**EXERCISE DESCRIPTION:** Retype all the entries word for word, but omit the pictures.

Stored items
== Segment start ==

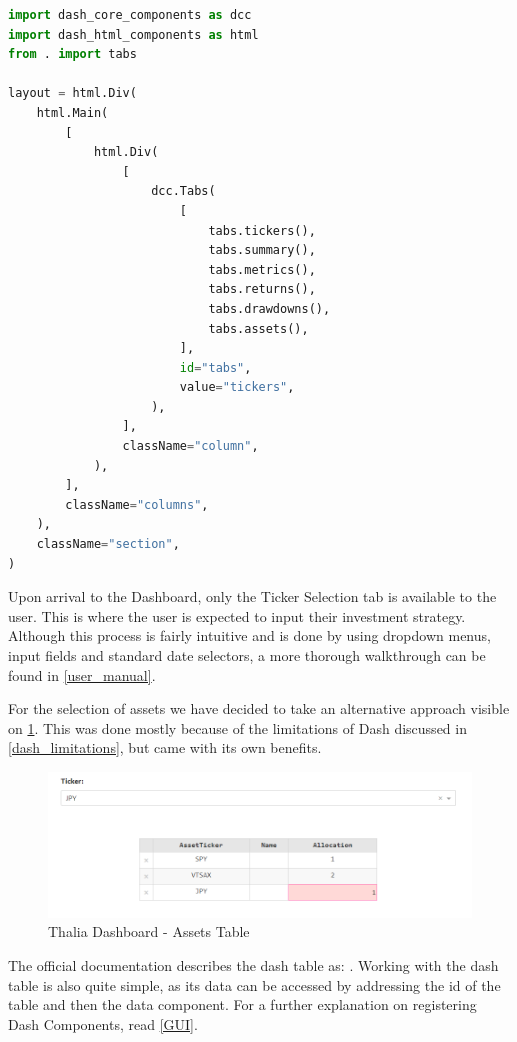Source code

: \documentclass[main.tex]{subfiles}
\begin{document}
\begin{lstlisting}[language=Python, caption=layout.py - Example of Dash Code, label=lst:dash_code]
import dash_core_components as dcc
import dash_html_components as html
from . import tabs

layout = html.Div(
    html.Main(
        [
            html.Div(
                [
                    dcc.Tabs(
                        [
                            tabs.tickers(),
                            tabs.summary(),
                            tabs.metrics(),
                            tabs.returns(),
                            tabs.drawdowns(),
                            tabs.assets(),
                        ],
                        id="tabs",
                        value="tickers",
                    ),
                ],
                className="column",
            ),
        ],
        className="columns",
    ),
    className="section",
)
\end{lstlisting}

Upon arrival to the Dashboard, only the Ticker Selection tab is available to the user. This is where the user is expected to input their investment strategy. Although this process is fairly intuitive and is done by using dropdown menus, input fields and standard date selectors, a more thorough walkthrough can be found in \ref{user_manual}. 

For the selection of assets we have decided to take an alternative approach visible on \figurename{\ref{thalia_table}}. This was done mostly because of the limitations of Dash discussed in \ref{dash_limitations}, but came with its own benefits.

\begin{figure}[H]
   \centering
   \includegraphics[width=\textwidth]{08Appendices/081User/081Pictures/table.png}
   \caption{Thalia Dashboard - Assets Table}
   \label{thalia_table}
\end{figure}

The official documentation describes the dash table as:  \cite{dash_table}. Working with the dash table is also quite simple, as its data can be accessed by addressing the id of the table and then the data component. For a further explanation on registering Dash Components, read \ref{GUI}.
\end{document}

== Segment end ==

**SOLUTION TO THIS EXERCISE:**
Source code

: \documentclass[main.tex]{subfiles}
\begin{document}
\begin{lstlisting}[language=Python, caption=layout.py - Example of Dash Code, label=lst:dash_code]
import dash_core_components as dcc
import dash_html_components as html
from . import tabs

layout = html.Div(
    html.Main(
        [
            html.Div(
                [
                    dcc.Tabs(
                        [
                            tabs.tickers(),
                            tabs.summary(),
                            tabs.metrics(),
                            tabs.returns(),
                            tabs.drawdowns(),
                            tabs.assets(),
                        ],
                        id="tabs",
                        value="tickers",
                    ),
                ],
                className="column",
            ),
        ],
        className="columns",
    ),
    className="section",
)
\end{lstlisting}

Upon arrival to the Dashboard, only the Ticker Selection tab is available to the user. This is where the user is expected to input their investment strategy. Although this process is fairly intuitive and is done by using dropdown menus, input fields and standard date selectors, a more thorough walkthrough can be found in \ref{user_manual}. 

For the selection of assets we have decided to take an alternative approach visible on \figurename{\ref{thalia_table}}. This was done mostly because of the limitations of Dash discussed in \ref{dash_limitations}, but came with its own benefits.

\begin{figure}[H]
   \centering
   \includegraphics[width=\textwidth]{08Appendices/081User/081Pictures/table.png}
   \caption{Thalia Dashboard - Assets Table}
   \label{thalia_table}
\end{figure}

The official documentation describes the dash table as:  \cite{dash_table}. Working with the dash table is also quite simple, as its data can be accessed by addressing the id of the table and then the data component. For a further explanation on registering Dash Components, read \ref{GUI}.
\end{document}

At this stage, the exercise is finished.